*** Opening of Task inputs ***
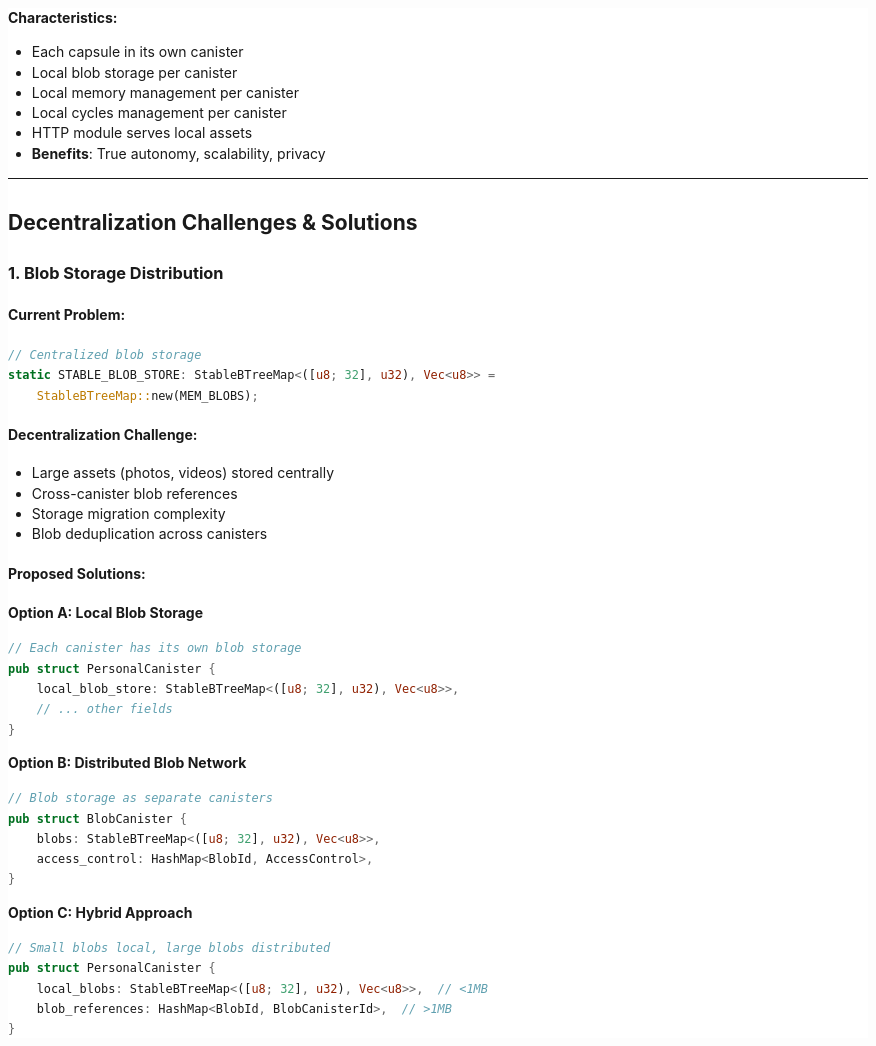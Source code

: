 **Characteristics:**

- Each capsule in its own canister
- Local blob storage per canister
- Local memory management per canister
- Local cycles management per canister
- HTTP module serves local assets
- **Benefits**: True autonomy, scalability, privacy

---

## Decentralization Challenges & Solutions

### **1. Blob Storage Distribution**

#### **Current Problem:**

```rust
// Centralized blob storage
static STABLE_BLOB_STORE: StableBTreeMap<([u8; 32], u32), Vec<u8>> =
    StableBTreeMap::new(MEM_BLOBS);
```

#### **Decentralization Challenge:**

- Large assets (photos, videos) stored centrally
- Cross-canister blob references
- Storage migration complexity
- Blob deduplication across canisters

#### **Proposed Solutions:**

**Option A: Local Blob Storage**

```rust
// Each canister has its own blob storage
pub struct PersonalCanister {
    local_blob_store: StableBTreeMap<([u8; 32], u32), Vec<u8>>,
    // ... other fields
}
```

**Option B: Distributed Blob Network**

```rust
// Blob storage as separate canisters
pub struct BlobCanister {
    blobs: StableBTreeMap<([u8; 32], u32), Vec<u8>>,
    access_control: HashMap<BlobId, AccessControl>,
}
```

**Option C: Hybrid Approach**

```rust
// Small blobs local, large blobs distributed
pub struct PersonalCanister {
    local_blobs: StableBTreeMap<([u8; 32], u32), Vec<u8>>,  // <1MB
    blob_references: HashMap<BlobId, BlobCanisterId>,  // >1MB
}
```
*** Close of Task inputs ***
--- Work to complete ---
Copy the lines above that hold the word "BlobId".

--- The completed task ---
    access_control: HashMap<BlobId, AccessControl>,
    blob_references: HashMap<BlobId, BlobCanisterId>,  // >1MB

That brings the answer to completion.